**Activity**. In the entries below, find the line with "Compare the number property of a named slot." and the line with "Compare the slot max". Print those two and everything between them exactly, and nothing else.

_ _ _ _

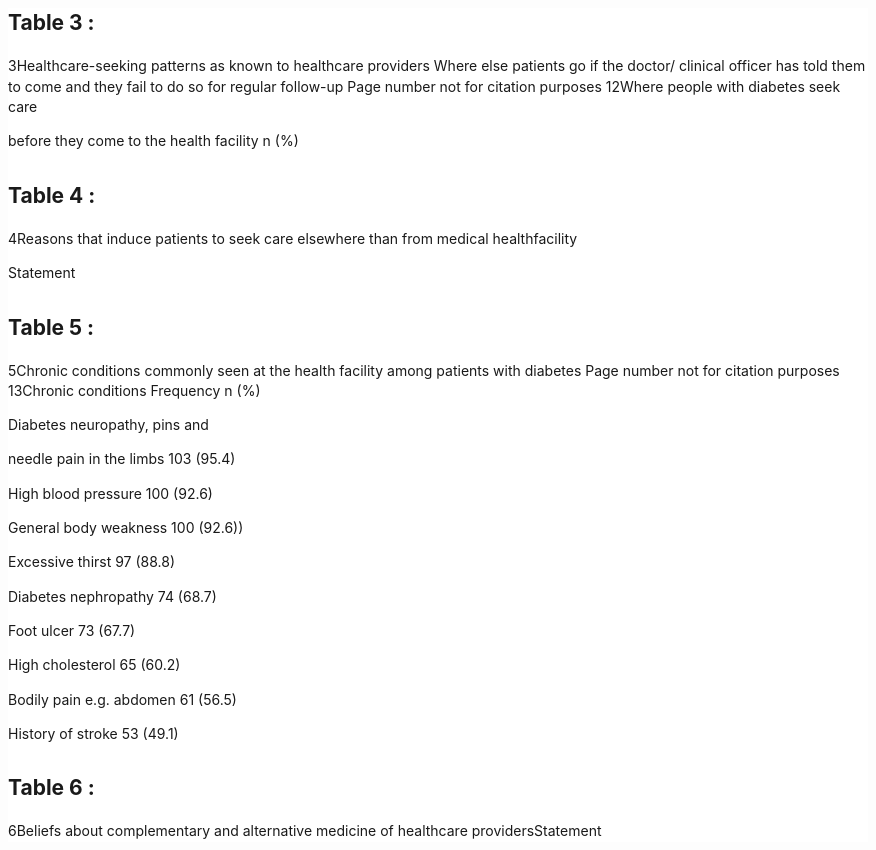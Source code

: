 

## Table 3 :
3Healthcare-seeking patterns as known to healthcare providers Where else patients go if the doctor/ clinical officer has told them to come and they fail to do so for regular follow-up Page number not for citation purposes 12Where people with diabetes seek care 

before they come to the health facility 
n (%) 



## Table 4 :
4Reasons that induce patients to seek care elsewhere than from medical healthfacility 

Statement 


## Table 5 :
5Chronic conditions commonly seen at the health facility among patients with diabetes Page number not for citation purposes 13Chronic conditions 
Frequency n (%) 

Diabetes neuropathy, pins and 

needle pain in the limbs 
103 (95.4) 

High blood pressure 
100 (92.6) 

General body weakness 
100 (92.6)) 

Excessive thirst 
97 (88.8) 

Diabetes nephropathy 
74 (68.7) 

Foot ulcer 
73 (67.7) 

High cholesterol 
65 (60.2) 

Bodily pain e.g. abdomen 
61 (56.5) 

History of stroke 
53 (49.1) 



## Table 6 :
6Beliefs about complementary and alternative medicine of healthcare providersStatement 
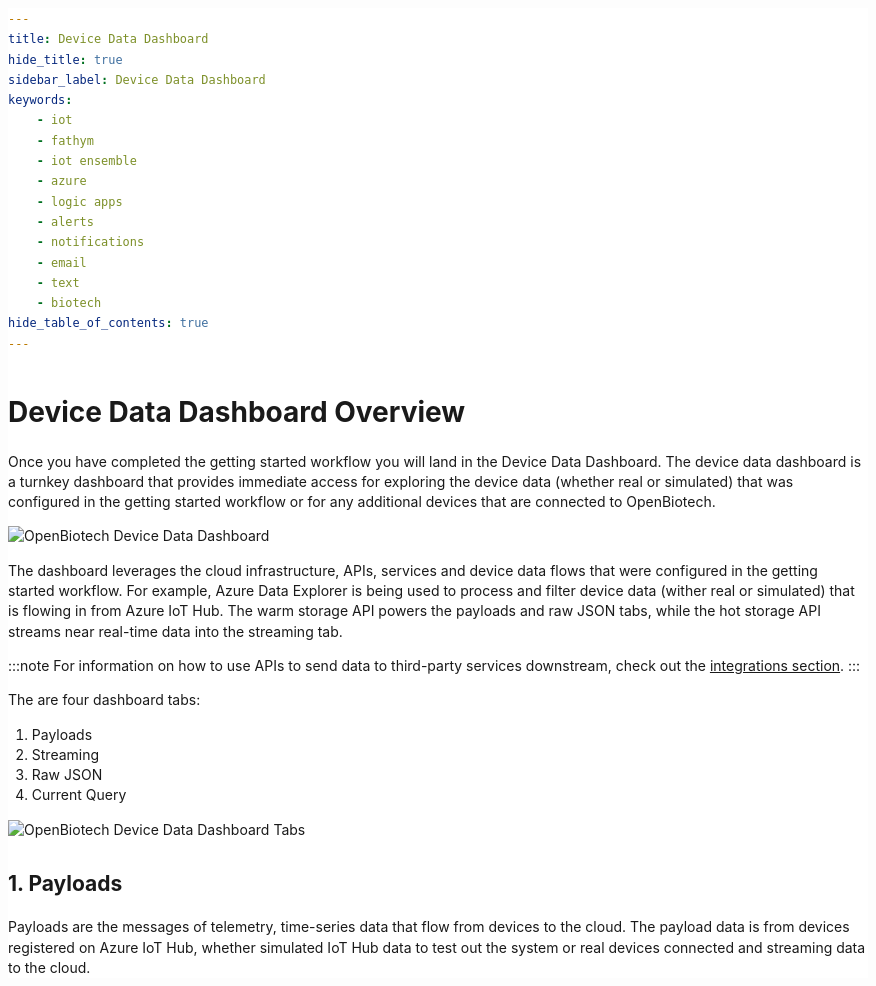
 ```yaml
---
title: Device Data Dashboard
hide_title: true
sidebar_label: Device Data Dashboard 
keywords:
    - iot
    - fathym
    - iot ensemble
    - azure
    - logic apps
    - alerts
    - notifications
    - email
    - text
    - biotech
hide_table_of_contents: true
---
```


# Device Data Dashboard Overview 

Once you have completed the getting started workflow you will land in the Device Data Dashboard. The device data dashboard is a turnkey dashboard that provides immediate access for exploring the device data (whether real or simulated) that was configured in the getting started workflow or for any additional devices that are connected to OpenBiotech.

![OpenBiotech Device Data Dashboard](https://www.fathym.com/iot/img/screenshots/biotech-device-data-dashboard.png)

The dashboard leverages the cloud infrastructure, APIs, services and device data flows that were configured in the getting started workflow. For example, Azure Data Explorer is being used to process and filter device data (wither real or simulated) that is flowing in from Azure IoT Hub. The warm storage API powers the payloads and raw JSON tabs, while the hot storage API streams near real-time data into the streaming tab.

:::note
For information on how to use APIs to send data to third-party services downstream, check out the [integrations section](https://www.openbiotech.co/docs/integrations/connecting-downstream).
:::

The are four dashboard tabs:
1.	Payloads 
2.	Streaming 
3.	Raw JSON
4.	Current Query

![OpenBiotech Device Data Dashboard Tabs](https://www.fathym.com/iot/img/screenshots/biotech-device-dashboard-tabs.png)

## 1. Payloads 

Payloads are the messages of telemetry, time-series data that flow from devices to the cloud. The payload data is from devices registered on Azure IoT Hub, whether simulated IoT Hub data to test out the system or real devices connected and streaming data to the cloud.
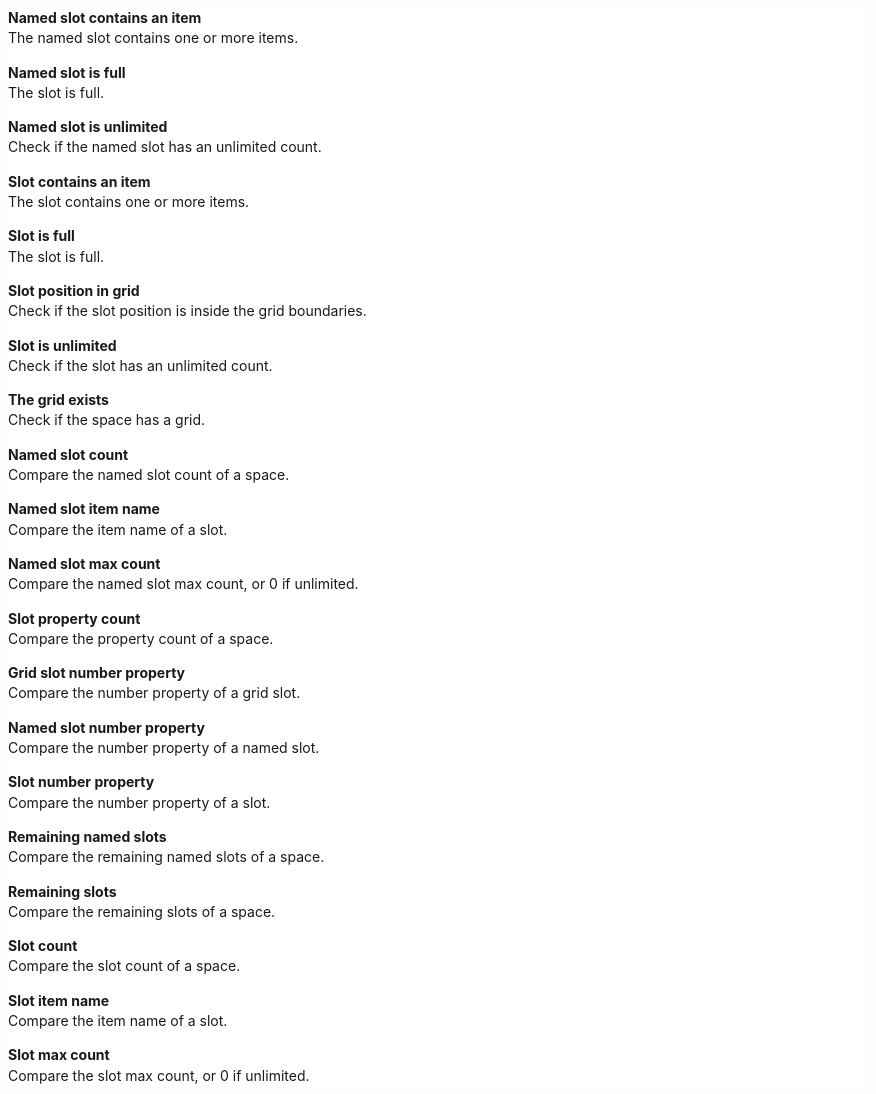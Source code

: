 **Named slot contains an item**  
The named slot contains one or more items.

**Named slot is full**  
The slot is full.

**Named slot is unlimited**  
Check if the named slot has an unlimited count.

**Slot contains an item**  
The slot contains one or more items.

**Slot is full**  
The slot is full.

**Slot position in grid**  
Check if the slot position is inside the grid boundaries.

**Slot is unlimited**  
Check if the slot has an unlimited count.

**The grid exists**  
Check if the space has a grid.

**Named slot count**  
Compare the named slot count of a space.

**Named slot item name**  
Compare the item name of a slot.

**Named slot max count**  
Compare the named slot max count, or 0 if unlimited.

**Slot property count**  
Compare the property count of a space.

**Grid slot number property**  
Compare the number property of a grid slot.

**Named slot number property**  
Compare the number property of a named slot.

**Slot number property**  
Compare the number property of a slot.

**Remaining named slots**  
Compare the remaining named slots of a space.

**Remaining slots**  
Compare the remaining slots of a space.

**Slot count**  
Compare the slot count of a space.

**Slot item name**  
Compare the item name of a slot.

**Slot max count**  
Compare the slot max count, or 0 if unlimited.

_ _ _ _

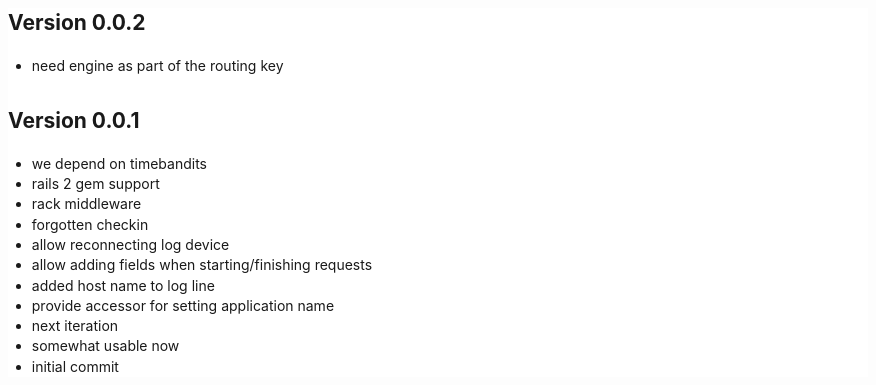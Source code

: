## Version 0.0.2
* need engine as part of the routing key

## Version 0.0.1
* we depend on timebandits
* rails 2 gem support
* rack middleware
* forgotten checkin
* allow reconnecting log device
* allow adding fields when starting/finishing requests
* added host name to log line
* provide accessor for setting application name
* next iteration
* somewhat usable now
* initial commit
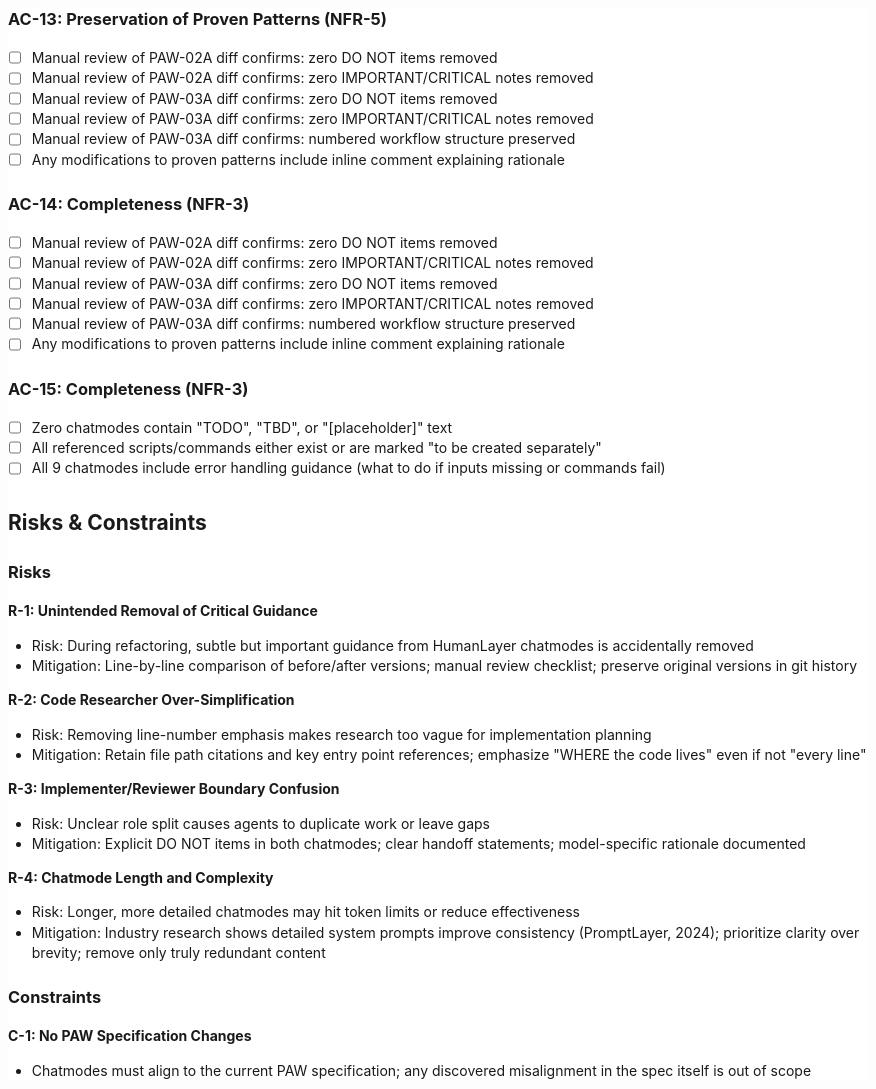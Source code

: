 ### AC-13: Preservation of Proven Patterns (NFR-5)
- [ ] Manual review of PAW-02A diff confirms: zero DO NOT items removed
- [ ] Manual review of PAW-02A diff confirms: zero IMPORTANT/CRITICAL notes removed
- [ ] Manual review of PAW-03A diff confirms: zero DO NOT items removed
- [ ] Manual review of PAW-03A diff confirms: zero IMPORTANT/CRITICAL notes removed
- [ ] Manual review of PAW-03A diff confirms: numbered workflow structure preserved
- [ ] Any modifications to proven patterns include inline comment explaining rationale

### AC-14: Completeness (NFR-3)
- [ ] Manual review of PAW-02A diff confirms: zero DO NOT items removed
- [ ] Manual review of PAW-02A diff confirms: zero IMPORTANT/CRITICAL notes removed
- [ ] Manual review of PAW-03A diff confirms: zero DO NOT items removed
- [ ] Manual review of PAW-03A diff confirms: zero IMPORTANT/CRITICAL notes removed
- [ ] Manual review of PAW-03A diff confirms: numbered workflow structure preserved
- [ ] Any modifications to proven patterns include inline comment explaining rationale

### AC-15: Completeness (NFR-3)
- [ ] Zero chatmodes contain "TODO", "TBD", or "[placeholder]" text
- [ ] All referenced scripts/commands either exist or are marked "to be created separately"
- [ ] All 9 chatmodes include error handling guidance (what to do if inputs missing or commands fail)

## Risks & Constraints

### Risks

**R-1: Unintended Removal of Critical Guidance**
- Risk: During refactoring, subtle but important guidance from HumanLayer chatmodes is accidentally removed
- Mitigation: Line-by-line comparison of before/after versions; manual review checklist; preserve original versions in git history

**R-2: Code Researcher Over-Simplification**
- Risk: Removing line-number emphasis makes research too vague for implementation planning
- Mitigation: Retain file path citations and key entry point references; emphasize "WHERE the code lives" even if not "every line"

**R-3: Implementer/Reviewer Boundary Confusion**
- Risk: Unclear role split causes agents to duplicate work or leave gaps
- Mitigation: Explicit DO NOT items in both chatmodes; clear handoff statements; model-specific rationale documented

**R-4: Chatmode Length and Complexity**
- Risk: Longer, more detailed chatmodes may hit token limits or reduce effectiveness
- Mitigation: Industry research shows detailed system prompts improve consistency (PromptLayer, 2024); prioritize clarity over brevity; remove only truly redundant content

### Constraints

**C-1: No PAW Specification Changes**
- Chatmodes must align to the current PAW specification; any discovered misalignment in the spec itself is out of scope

_ _ _ _

**Reply to the task**.
Compare the number property of a named slot.

**Slot number property**  
Compare the number property of a slot.

**Remaining named slots**  
Compare the remaining named slots of a space.

**Remaining slots**  
Compare the remaining slots of a space.

**Slot count**  
Compare the slot count of a space.

**Slot item name**  
Compare the item name of a slot.

**Slot max count**  
Compare the slot max count, or 0 if unlimited.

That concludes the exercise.